Sunny Verghese, Olam’s Group Managing Director and CEO, advises that the stake in DTL is part of their global growth strategy. “Our investment in DTL is central to our strategy of developing a global leadership position in the dairy business over the next few years,” he indicated. “We are very proud to be part of DTL, a strong and emerging private dairy company in New Zealand. The DTL group and their shareholders have a long and successful track record in New Zealand’s agribusiness sector. We believe our investment in Dairy Trust is well-placed to support our entry strategy in New Zealand and participate in its large and growing dairy sector.”
Chairman of DTL, Sam Lewis, welcomed Olam as a new partner for DTL and hopes the partnership will improve growth prospects for the company. “Olam has a proven track record as a solid and substantial customer for Dairy Trust and OCC,” he claimed. “It holds strong marketing and distribution links throughout key export markets that the group is targeting.”

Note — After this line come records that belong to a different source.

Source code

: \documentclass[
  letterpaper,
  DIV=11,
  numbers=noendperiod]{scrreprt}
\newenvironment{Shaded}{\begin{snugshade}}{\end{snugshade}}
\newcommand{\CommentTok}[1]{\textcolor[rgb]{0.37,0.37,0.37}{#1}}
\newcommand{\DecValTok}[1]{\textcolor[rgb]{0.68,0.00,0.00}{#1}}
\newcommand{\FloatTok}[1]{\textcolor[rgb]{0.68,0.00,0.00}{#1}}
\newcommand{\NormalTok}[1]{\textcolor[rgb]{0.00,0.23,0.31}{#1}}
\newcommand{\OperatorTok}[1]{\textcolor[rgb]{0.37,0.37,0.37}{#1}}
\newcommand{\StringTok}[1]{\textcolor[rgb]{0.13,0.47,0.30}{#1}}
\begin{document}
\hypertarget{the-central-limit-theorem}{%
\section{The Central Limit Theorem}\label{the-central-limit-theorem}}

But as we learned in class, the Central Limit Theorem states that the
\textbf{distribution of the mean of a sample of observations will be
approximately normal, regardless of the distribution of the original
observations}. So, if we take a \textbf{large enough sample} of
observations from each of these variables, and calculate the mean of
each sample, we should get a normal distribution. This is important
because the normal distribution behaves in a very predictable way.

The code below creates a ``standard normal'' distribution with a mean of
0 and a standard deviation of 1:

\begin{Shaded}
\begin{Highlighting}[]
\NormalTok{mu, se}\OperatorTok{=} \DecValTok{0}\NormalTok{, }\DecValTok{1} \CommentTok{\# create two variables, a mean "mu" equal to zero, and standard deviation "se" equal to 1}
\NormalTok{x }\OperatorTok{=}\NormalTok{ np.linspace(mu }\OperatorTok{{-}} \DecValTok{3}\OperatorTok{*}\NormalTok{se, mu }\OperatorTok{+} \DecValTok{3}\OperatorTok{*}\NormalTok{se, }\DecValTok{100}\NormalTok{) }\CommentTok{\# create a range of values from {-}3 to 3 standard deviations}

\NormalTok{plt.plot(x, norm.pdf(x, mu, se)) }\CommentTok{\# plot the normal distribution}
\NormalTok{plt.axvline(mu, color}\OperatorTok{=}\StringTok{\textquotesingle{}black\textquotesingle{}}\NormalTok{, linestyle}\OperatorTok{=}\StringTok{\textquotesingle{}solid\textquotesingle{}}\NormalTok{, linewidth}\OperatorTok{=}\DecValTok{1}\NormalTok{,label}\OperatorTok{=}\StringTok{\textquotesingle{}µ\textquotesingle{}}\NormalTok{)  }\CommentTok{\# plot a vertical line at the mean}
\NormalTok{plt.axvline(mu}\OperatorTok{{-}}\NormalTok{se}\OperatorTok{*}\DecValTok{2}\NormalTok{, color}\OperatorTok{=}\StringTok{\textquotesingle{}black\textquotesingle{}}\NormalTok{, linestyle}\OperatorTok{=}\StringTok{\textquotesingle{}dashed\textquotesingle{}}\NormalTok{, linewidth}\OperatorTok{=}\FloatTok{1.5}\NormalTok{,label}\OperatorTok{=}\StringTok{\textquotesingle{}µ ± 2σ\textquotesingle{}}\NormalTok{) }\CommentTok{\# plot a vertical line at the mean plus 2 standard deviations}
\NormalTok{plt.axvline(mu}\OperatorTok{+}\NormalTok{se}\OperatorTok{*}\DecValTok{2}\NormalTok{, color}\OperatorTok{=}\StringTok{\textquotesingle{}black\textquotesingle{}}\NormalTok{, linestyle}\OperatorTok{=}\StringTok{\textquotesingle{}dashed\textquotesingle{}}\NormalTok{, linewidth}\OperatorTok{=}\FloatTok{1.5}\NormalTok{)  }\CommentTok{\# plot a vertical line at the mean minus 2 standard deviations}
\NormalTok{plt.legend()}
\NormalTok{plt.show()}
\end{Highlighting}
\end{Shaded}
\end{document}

The New Zealand dairy processing industry is extremely concentrated, with NZ co-operative Fonterra currently processing over 90% of milk produced in New Zealand.

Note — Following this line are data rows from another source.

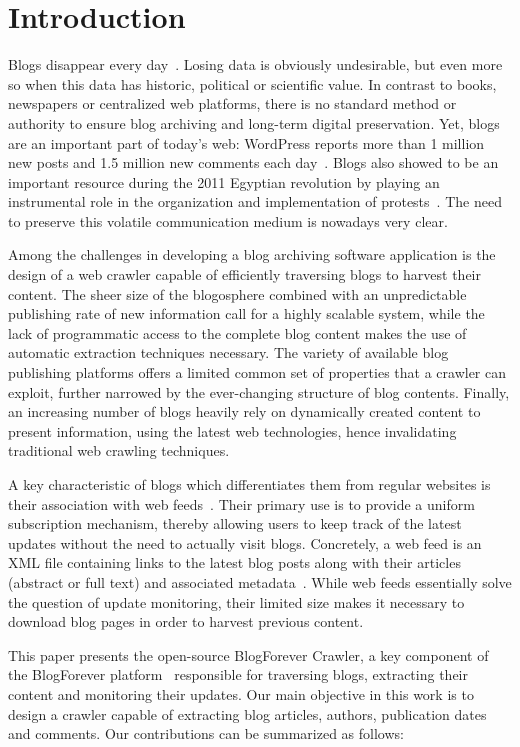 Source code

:\section{Introduction}

Blogs disappear every day~\cite{johnson2008blogs}. Losing data is obviously undesirable, but even more so when this data has historic, political or scientific value. In contrast to books, newspapers or centralized web platforms, there is no standard method or authority to ensure blog archiving and long-term digital preservation. Yet, blogs are an important part of today's web: WordPress reports more than 1 million new posts and 1.5 million new comments each day~\cite{wordpress2014}. Blogs also showed to be an important resource during the 2011 Egyptian revolution by playing an instrumental role in the organization and implementation of protests~\cite{nahedeltantawy2012}. The need to preserve this volatile communication medium is nowadays very clear.

Among the challenges in developing a blog archiving software application is the design of a web crawler capable of efficiently traversing blogs to harvest their content. The sheer size of the blogosphere combined with an unpredictable publishing rate of new information call for a highly scalable system, while the lack of programmatic access to the complete blog content makes the use of automatic extraction techniques necessary. The variety of available blog publishing platforms offers a limited common set of properties that a crawler can exploit, further narrowed by the ever-changing structure of blog contents. Finally, an increasing number of blogs heavily rely on dynamically created content to present information, using the latest web technologies, hence invalidating traditional web crawling techniques.

A key characteristic of blogs which differentiates them from regular websites is their association with web feeds~\cite{lindahl2003weblogs}. Their primary use is to provide a uniform subscription mechanism, thereby allowing users to keep track of the latest updates without the need to actually visit blogs. Concretely, a web feed is an XML file containing links to the latest blog posts along with their articles (abstract or full text) and associated metadata~\cite{board2007rss}. While web feeds essentially solve the question of update monitoring, their limited size makes it necessary to download blog pages in order to harvest previous content.

This paper presents the open-source BlogForever Crawler, a key component of the BlogForever platform~\cite{kasioumis2013towards} responsible for traversing blogs, extracting their content and monitoring their updates. Our main objective in this work is to design a crawler capable of extracting blog articles, authors, publication dates and comments. Our contributions can be summarized as follows:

Olam’s Managing Director and Global Product Head of Coffee and Dairy Products, Vivek Verma believes that opportunities in the New Zealand dairy industry are as good as anywhere else in the world. “New Zealand is a priority location as it offers the lowest cost of production, the highest medium-term growth rate of 3% in raw milk supply, the largest export volumes compared to other exporting countries (26% of world dairy trade) and proximity to Asia, the largest and the fastest growing import block in the world (40% of the world dairy trade),” he commented. “In terms of New Zealand’s import share in destination markets, the country enjoys just over 30% of the import share in Asia, about 25% in Middle East and nearly 14% in Africa, all markets in which Olam has a keen interest.”
Olam has been very interested in Oceania expansion with reports that they were contemplating an offer for Australian Dairy co-op Dairy Farmers. They have since opted out of bidding for the company, but are still keen to expand in Australia and New Zealand due to Oceania’s position as a “key dairy origin”.
Bids for Dairy Farmers are due by the end of this month with the race currently between a consortium incorporating National Foods, Fonterra, and Warrnambool Cheese and Butter and, Parmalat and Murray-Goulburn. There have also been reports, unsubstantiated to date, that Canadian dairy group Saputo may make a late bid.